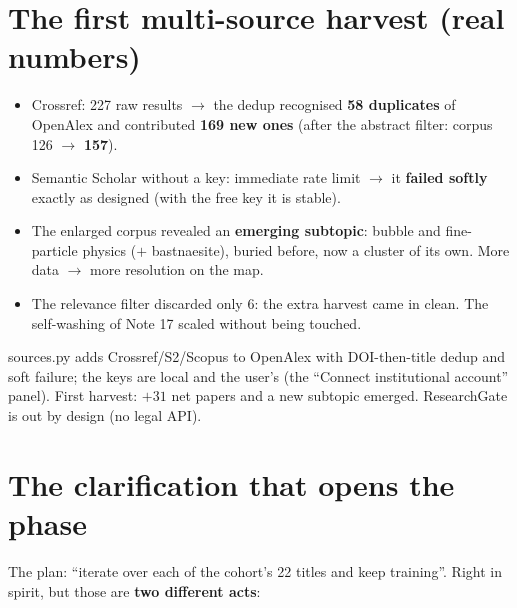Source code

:\documentclass[11pt,a4paper]{article}
\begin{document}
\section{The first multi-source harvest (real numbers)}

\begin{itemize}
  \item Crossref: 227 raw results $\rightarrow$ the dedup recognised \textbf{58 duplicates} of
        OpenAlex and contributed \textbf{169 new ones} (after the abstract filter: corpus 126
        $\rightarrow$ \textbf{157}).
  \item Semantic Scholar without a key: immediate rate limit $\rightarrow$ it \textbf{failed
        softly} exactly as designed (with the free key it is stable).
  \item The enlarged corpus revealed an \textbf{emerging subtopic}: bubble and fine-particle
        physics ($+$ bastnaesite), buried before, now a cluster of its own. More data
        $\rightarrow$ more resolution on the map.
  \item The relevance filter discarded only 6: the extra harvest came in clean. The
        self-washing of Note 17 scaled without being touched.
\end{itemize}

\begin{resumen}
sources.py adds Crossref/S2/Scopus to OpenAlex with DOI-then-title dedup and soft failure; the
keys are local and the user's (the ``Connect institutional account'' panel). First harvest:
$+31$ net papers and a new subtopic emerged. ResearchGate is out by design (no legal API).
\end{resumen}
\clearpage
{}
{}

\section{The clarification that opens the phase}

The plan: ``iterate over each of the cohort's 22 titles and keep training''. Right in spirit,
but those are \textbf{two different acts}:
\end{document}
---+---
__About this task__.
Lines of the listing above that include the string "subtopic" should each be copied.

__Task output__.
  \item The enlarged corpus revealed an \textbf{emerging subtopic}: bubble and fine-particle
$+31$ net papers and a new subtopic emerged. ResearchGate is out by design (no legal API).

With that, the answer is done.